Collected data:
=== Begin Enclosure ===

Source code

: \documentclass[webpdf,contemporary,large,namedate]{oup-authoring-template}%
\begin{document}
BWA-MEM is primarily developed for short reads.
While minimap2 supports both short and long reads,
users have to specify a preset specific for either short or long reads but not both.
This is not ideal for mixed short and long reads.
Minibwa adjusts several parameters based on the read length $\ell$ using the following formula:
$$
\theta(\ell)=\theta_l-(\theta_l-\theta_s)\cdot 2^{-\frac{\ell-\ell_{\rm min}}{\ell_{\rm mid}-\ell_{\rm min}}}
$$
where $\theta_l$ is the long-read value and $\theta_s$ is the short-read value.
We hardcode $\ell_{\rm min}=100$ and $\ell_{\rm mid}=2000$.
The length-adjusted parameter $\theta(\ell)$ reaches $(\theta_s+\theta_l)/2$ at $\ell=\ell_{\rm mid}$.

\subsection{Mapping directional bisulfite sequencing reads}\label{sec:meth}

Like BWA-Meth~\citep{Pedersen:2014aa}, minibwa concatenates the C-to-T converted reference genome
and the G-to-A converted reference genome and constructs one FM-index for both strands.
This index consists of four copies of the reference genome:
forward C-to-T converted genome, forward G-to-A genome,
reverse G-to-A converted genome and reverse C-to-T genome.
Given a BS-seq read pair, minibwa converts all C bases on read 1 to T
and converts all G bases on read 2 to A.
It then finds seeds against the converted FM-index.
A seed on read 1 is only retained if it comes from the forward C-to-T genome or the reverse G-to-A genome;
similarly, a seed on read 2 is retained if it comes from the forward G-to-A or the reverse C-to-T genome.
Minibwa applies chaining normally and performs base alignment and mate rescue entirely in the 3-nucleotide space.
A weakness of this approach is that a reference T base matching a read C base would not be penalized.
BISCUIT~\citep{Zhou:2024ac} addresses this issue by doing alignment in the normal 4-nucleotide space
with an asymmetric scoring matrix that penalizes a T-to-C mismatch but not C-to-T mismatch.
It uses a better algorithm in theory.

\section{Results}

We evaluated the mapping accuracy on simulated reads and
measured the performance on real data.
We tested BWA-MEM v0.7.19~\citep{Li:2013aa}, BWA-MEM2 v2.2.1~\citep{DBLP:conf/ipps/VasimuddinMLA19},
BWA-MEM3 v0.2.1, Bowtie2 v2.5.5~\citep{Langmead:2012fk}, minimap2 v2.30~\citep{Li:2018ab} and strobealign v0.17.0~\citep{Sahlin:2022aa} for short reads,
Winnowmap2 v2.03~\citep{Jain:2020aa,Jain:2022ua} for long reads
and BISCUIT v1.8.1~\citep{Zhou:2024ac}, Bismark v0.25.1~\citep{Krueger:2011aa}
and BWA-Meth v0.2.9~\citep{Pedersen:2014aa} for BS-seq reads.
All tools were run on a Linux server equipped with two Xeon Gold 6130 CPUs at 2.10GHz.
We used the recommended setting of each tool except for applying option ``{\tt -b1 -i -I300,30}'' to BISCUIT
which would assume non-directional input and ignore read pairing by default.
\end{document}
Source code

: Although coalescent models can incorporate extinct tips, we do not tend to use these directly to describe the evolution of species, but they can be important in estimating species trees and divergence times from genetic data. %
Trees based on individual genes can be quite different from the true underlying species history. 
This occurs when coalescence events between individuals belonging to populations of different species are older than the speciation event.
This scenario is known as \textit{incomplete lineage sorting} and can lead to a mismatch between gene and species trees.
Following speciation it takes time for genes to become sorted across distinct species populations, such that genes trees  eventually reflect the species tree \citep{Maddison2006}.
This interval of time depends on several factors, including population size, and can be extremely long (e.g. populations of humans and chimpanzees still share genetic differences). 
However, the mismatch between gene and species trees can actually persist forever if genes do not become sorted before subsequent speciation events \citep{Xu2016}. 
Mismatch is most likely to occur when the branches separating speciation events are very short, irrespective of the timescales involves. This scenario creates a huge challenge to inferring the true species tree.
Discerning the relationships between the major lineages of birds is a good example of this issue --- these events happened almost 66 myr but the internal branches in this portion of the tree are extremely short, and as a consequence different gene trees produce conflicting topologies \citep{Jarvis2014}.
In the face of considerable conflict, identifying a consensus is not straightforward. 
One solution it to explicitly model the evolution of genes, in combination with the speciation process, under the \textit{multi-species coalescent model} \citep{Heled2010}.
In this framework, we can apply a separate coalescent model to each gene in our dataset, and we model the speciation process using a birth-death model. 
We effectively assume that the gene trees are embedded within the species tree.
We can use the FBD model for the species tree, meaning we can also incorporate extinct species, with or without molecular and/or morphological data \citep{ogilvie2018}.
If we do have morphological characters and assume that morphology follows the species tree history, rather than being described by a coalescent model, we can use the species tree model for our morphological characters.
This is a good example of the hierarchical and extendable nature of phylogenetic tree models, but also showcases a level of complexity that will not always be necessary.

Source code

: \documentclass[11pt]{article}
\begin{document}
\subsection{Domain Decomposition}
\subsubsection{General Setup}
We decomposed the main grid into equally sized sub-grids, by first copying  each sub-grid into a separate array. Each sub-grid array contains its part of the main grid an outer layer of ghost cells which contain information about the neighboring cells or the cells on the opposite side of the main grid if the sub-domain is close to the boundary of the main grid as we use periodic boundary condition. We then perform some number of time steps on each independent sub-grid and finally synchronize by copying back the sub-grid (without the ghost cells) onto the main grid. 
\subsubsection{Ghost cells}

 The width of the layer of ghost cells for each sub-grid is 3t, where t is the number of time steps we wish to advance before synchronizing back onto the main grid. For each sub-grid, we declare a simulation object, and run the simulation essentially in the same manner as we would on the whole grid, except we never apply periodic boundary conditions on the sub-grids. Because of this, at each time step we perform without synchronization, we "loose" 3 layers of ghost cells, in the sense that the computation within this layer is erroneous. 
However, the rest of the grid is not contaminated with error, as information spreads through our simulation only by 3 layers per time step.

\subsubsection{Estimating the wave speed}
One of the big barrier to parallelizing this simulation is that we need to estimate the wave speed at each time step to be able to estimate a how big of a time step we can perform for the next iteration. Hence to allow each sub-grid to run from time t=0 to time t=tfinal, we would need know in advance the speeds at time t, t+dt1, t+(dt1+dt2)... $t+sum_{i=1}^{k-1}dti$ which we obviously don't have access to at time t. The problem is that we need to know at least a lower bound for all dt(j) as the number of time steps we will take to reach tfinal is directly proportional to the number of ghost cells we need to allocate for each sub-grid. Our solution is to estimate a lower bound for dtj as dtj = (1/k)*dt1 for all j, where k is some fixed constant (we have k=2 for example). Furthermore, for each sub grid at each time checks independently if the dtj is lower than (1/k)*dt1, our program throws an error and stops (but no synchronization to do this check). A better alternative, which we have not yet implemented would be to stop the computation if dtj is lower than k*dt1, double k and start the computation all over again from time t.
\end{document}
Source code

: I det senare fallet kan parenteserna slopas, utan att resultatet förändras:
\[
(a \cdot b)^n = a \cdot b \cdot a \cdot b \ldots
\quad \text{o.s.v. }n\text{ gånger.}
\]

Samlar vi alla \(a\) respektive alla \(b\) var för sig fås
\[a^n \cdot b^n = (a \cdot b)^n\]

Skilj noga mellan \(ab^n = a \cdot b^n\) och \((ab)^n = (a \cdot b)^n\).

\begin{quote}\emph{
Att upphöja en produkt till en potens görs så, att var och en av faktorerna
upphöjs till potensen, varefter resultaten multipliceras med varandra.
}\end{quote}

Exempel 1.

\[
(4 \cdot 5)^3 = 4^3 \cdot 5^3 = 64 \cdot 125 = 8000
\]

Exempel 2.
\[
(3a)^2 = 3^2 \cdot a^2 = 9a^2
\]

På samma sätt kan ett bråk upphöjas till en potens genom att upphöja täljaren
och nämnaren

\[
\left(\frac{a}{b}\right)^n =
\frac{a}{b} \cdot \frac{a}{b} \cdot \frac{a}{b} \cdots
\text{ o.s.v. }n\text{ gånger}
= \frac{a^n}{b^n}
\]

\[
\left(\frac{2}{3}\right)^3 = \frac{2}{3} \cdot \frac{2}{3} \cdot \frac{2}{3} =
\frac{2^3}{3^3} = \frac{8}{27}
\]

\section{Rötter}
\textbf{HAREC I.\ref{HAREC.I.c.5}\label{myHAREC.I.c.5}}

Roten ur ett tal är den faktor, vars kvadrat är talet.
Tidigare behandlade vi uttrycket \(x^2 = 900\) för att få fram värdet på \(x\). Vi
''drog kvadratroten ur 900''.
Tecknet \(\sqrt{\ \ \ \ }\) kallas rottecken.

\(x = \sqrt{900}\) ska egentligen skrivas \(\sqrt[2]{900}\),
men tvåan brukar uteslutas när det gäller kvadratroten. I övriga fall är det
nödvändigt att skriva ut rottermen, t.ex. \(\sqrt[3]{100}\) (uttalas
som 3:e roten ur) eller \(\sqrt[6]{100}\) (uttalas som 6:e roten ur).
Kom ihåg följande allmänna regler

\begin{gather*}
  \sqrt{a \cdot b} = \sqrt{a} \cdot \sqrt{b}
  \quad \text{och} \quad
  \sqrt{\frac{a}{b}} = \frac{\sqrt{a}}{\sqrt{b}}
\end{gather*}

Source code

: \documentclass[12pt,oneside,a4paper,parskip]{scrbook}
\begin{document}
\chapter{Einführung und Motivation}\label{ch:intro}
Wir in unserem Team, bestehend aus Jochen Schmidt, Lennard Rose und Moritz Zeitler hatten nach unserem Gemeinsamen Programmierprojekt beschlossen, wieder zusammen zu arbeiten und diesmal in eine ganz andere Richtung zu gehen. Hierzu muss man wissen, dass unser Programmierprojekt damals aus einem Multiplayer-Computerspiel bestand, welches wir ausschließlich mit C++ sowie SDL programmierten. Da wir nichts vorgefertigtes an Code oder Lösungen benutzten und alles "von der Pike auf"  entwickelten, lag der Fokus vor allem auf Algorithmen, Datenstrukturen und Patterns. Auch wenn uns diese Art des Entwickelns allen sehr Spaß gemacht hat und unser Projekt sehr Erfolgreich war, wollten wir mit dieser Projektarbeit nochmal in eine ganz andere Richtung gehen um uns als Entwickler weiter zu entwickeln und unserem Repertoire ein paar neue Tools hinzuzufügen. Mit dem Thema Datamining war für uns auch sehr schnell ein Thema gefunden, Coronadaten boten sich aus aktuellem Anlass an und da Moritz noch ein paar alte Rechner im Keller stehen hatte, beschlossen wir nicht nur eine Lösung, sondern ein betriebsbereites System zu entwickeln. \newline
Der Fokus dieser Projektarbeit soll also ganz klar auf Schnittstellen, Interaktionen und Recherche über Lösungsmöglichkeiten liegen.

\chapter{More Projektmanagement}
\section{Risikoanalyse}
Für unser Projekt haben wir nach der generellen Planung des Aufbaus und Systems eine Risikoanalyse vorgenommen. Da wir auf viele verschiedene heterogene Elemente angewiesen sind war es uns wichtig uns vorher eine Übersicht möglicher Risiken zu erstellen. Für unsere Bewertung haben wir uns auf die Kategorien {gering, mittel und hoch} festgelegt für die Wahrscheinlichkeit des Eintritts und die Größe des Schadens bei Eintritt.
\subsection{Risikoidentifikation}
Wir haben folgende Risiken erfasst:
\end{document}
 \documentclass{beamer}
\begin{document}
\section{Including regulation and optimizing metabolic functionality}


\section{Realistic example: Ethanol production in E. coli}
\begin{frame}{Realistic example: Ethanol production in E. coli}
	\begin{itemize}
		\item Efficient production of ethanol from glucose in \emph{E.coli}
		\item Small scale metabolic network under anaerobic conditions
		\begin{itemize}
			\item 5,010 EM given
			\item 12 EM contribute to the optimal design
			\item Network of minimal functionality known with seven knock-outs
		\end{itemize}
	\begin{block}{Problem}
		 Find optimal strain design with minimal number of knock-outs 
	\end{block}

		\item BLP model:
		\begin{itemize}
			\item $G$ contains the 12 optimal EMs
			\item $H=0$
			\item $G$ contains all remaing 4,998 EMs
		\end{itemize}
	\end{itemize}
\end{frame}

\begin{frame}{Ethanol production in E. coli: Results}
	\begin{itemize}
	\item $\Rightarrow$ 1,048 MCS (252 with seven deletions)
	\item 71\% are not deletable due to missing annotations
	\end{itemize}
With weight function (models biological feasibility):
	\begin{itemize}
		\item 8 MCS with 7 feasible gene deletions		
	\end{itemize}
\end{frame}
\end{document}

=== End Enclosure ===

Activity
Will you return exactly the lines above from the one with "This scenario is" down to the one with "Following speciation it", counting both as part of the range?

Problem solution
This scenario is known as \textit{incomplete lineage sorting} and can lead to a mismatch between gene and species trees.
Following speciation it takes time for genes to become sorted across distinct species populations, such that genes trees  eventually reflect the species tree \citep{Maddison2006}.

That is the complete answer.